- 2023 sales target of 314,000 units, up 11.3 percent from 2021
- 2023 production target of 330,000 units, which is 103% of the available capacity
- Perodua forecasts Malaysia’s TIV to be at 705,000 units, higher than MAA’s 650,000 units
Buoyed by strong demand for budget-friendly cars that the general public can trust, Perodua saw its best-ever sales in 2022 with 282,019 cars sold and along the way, became the 4th largest automotive brand in ASEAN's Top 5 biggest markets. This year, Perodua is targeting an even higher 314,000 units, up 11.3 percent from the year before.
Perodua is currently sitting on over 220,000 outstanding orders, which the company is racing against time to fulfil. Out of these, around 15,000 of the 220,000 orders were made during the Penjana zero-SST period, which has a vehicle registration cut-off date by March 2023. Some of these orders won’t be fulfilled before the cut-off date but Perodua has said that for such cases, it absorb the SST cost.
Also read: Perodua: 220k backlog orders remain but will absorb SST for orders made before 30-June 2022
To support the record high sales targets, production targets will also have to be increased, to 330,000 units. The difference between production and sales targets is due to the company’s requirement of maintaining a minimum 0.5 month worth of stockholding.
The 330,000 target is actually higher than the Perodua’s two plants’ combined installed capacity of 320,000 units.
Squeezing the extra 10,000 units will have to come from overtime and improved productivity.

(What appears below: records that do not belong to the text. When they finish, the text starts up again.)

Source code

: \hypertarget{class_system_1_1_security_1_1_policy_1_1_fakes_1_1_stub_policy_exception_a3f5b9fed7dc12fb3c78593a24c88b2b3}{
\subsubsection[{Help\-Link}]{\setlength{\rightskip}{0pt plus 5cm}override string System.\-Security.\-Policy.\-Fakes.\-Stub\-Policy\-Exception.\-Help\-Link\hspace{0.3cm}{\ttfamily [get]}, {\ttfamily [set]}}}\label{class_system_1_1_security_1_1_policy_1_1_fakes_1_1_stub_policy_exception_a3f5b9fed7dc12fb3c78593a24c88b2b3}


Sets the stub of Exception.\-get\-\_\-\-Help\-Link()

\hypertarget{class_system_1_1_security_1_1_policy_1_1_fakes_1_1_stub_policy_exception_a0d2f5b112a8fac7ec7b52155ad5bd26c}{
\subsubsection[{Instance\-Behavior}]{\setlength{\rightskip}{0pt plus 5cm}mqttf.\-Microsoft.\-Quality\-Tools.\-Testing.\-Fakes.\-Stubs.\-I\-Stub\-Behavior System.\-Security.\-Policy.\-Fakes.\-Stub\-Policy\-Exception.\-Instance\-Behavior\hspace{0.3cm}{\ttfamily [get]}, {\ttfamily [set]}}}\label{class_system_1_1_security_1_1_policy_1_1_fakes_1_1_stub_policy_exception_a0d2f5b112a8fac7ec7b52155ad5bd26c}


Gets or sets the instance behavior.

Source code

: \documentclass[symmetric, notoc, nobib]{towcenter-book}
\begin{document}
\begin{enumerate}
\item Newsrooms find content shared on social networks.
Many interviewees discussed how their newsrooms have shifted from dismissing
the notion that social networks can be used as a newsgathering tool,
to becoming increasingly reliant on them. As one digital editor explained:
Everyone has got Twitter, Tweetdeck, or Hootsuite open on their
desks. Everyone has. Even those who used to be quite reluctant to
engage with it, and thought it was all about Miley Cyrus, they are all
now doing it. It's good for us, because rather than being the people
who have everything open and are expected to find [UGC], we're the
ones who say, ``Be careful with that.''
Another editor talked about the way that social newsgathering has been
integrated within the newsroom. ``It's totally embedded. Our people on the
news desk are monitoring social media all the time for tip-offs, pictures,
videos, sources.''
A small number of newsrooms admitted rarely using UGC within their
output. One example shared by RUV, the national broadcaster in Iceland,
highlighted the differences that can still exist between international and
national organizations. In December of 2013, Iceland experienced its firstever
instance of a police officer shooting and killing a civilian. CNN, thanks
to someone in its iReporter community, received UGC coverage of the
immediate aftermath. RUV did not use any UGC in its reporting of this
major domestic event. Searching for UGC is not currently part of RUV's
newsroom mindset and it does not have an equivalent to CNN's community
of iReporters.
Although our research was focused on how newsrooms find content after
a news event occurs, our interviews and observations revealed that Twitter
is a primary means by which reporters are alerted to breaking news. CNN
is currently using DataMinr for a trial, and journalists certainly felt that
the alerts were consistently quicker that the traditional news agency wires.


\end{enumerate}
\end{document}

Also read: Here are the latest updated waiting period for 2023 Perodua models
“This year (2023) provides a golden opportunity for us as consumers to still have confidence in the automotive market. In fact, more than half of our targeted volume is from bookings collected last year but we have yet to deliver,” said Perodua President and CEO Dato’ Sri Zainal Abidin Ahmad.
“As our normal installed annual production capacity for our Perodua Manufacturing (PMSB) and Perodua Global Manufacturing (PGMSB) plants are at 320,000 units on a two-shift cycle, we can still increase our volume by improving productivity and instituting overtime.”

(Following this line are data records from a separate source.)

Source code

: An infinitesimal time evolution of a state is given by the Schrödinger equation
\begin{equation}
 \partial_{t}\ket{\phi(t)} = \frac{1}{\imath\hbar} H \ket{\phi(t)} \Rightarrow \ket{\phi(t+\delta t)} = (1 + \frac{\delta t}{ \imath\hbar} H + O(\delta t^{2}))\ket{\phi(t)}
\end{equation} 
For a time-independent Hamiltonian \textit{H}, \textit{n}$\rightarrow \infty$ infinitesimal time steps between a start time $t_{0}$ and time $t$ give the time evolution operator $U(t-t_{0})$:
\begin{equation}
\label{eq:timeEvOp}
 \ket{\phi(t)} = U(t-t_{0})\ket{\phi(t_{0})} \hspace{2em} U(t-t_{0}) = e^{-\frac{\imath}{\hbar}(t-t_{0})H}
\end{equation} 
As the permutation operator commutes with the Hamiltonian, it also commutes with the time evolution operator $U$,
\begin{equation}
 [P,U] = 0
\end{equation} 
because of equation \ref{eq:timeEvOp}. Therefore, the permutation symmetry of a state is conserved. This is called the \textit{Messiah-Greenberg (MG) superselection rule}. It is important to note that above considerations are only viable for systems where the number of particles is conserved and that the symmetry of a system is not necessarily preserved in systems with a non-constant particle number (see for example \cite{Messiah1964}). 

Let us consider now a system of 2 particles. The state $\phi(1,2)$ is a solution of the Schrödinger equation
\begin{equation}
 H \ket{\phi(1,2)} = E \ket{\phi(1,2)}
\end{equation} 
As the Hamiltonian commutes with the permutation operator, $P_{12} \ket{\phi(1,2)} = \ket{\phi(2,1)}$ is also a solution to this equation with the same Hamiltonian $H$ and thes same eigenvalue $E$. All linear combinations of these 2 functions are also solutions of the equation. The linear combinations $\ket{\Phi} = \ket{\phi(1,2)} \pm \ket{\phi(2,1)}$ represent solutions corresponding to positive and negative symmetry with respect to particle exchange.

The push will also have spillover effects to local vendors, from which Perodua plans to buy RM 10 billion worth of parts from local suppliers this year.
“This purchase commitment is expected to further encourage the Malaysian automotive ecosystem to further improve its production capabilities and quality standards.”

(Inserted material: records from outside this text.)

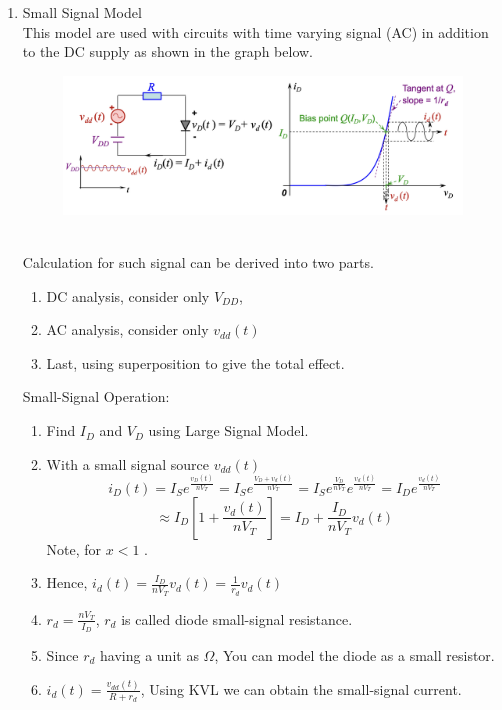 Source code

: \documentclass{article}
\begin{document}
\begin{enumerate}
\begin{enumerate}
    \end{enumerate}
    \newpage
    \item Small Signal Model \\
    This model are used with circuits with time varying signal (AC) in addition to the DC supply as shown in the graph below.
    \begin{figure}[h]
        \centering
        \includegraphics[width=1\linewidth]{image/smallsignalmodel.png}
    \end{figure}\\
    Calculation for such signal can be derived into two parts.
    \begin{enumerate}
        \item DC analysis, consider only $V_{DD}$, 
        \item AC analysis, consider only $v_{dd}(t)$
        \item Last, using superposition to give the total effect.
    \end{enumerate}
    Small-Signal Operation:
    \begin{enumerate}
        \item Find $I_D$ and $V_D$ using Large Signal Model.
        \item With a small signal source $v_{dd}(t)$
        \[i_D(t) = I_S e^{\frac{v_D(t)}{nV_T}} = I_S e^{\frac{V_D + v_d(t)}{nV_T}} = I_S e^{\frac{V_D}{nV_T}} e^{\frac{v_d(t)}{nV_T}} = I_D e^{\frac{v_d(t)}{nV_T}}\]
        \[\approx I_D[1+\frac{v_d(t)}{nV_T}] = I_D + \frac{I_D}{nV_T}v_d(t)\]
        Note, {\color{red}{\(e^x \approx 1 + x\)}} for $x < 1$ .
        \item Hence, $\displaystyle i_d(t) = \frac{I_D}{nV_T}v_d(t) = \frac{1}{r_d}v_d(t)$
        \item \(r_d = \frac{nV_T}{I_D}\), $r_d$ is called diode small-signal resistance.
        \item Since $r_d$ having a unit as $\Omega$, You can model the diode as a small resistor.
        \item \(i_d(t) = \frac{v_{dd}(t)}{R+r_d}\), Using KVL we can obtain the small-signal current.

\end{enumerate}
\end{enumerate}
\end{document}
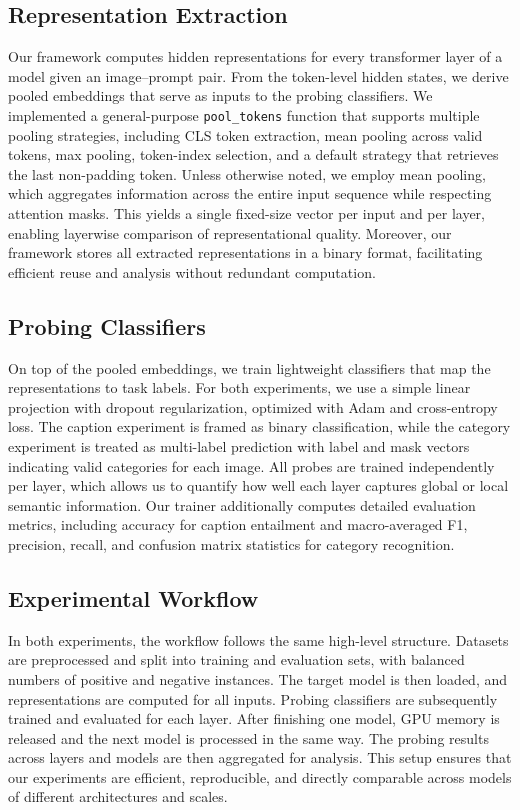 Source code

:\documentclass[11pt]{article}
\begin{document}
\subsection{Representation Extraction}
Our framework computes hidden representations for every transformer layer of a model
given an image--prompt pair. From the token-level hidden states, we derive pooled embeddings
that serve as inputs to the probing classifiers. We implemented a general-purpose
\texttt{pool\_tokens} function that supports multiple pooling strategies, including
CLS token extraction, mean pooling across valid tokens, max pooling, token-index selection,
and a default strategy that retrieves the last non-padding token. Unless otherwise noted,
we employ mean pooling, which aggregates information across the entire input sequence
while respecting attention masks. This yields a single fixed-size vector per input
and per layer, enabling layerwise comparison of representational quality.
Moreover, our framework stores all extracted representations in a binary format,
facilitating efficient reuse and analysis without redundant computation.


\subsection{Probing Classifiers}
On top of the pooled embeddings, we train lightweight classifiers that map the
representations to task labels. For both experiments, we use a simple linear
projection with dropout regularization, optimized with Adam and cross-entropy loss.
The caption experiment is framed as binary classification, while the category experiment
is treated as multi-label prediction with label and mask vectors indicating valid
categories for each image. All probes are trained independently per layer, which allows
us to quantify how well each layer captures global or local semantic information.
Our trainer additionally computes detailed evaluation metrics, including accuracy for
caption entailment and macro-averaged F1, precision, recall, and confusion matrix
statistics for category recognition.

\subsection{Experimental Workflow}
In both experiments, the workflow follows the same high-level structure.
Datasets are preprocessed and split into training and evaluation sets, with
balanced numbers of positive and negative instances. The target model is then
loaded, and representations are computed for all inputs. Probing classifiers are subsequently trained
and evaluated for each layer. After finishing one model, GPU memory is released
and the next model is processed in the same way. The probing results across
layers and models are then aggregated for analysis. This setup ensures that
our experiments are efficient, reproducible, and directly comparable across
models of different architectures and scales.
\end{document}

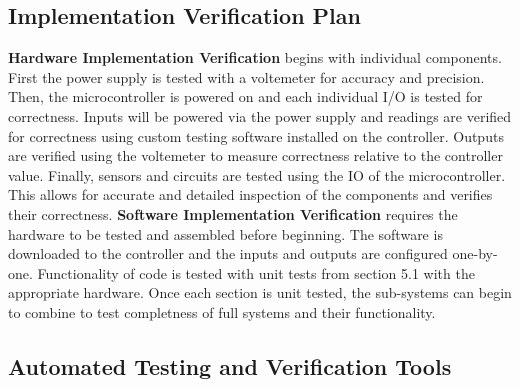 \documentclass[12pt, titlepage]{article}
\begin{document}
\subsection{Implementation Verification Plan}
\textbf{Hardware Implementation Verification} begins with individual components. First 
the power supply is tested with a voltemeter for accuracy and precision. Then, 
the microcontroller is powered on and each individual I/O is tested for correctness. 
Inputs will be powered via the power supply and readings are verified for correctness 
using custom testing software installed on the controller. Outputs are verified using 
the voltemeter to measure correctness relative to the controller value. Finally, 
sensors and circuits are tested using the IO of the microcontroller. This allows
for accurate and detailed inspection of the components and verifies their correctness. 
\newline 
\newline 
\textbf{Software Implementation Verification} requires the hardware to be tested and 
assembled before beginning. The software is downloaded to the controller and the inputs 
and outputs are configured one-by-one. Functionality of code is tested with unit tests
from section 5.1 with the appropriate hardware. Once each section is unit tested, the
sub-systems can begin to combine to test completness of full systems and their functionality.


\subsection{Automated Testing and Verification Tools}

\end{document}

“In short, the increase in production will give much needed boost for our local industries to improve their economies of scale and to better compete with their counterparts abroad,” Dato’ Sri Zainal said.
Despite inflationary pressures, Perodua remains confident that Total Industry Volume (TIV, the industry’s terminology for total new car sales) will remain above 700,000 units.
As effects of the Penjana zero-SST period taper off and backlogged orders are being reduced, there will of course be drop in TIV, but not at the level projected by the Malaysia Automotive Association (MAA).
Last year, Malaysia’s TIV stood at a record high 720,658 units. MAA owns TIV forecast for 2023 is for 9.8 percent reduction to 650,000 units. Perodua however, is forecasting a smaller 2.2 percent reduction, to 705,000 units. Putting this against Perodua's 314,000 units sales targets, this translates to a 44.5 percent market share.
“In terms of the overall market, we believe that there is still a bright lining for the industry despite the many cost pressures. We believe that the total industry volume can go beyond 650,000 units announced by the Malaysia Automotive Association,” Dato’ Sri Zainal said.
He said based on the waiting period for most brands, as well as the still strong demand for Perodua’s vehicles the TIV has the potential to reach 700,000 units this year.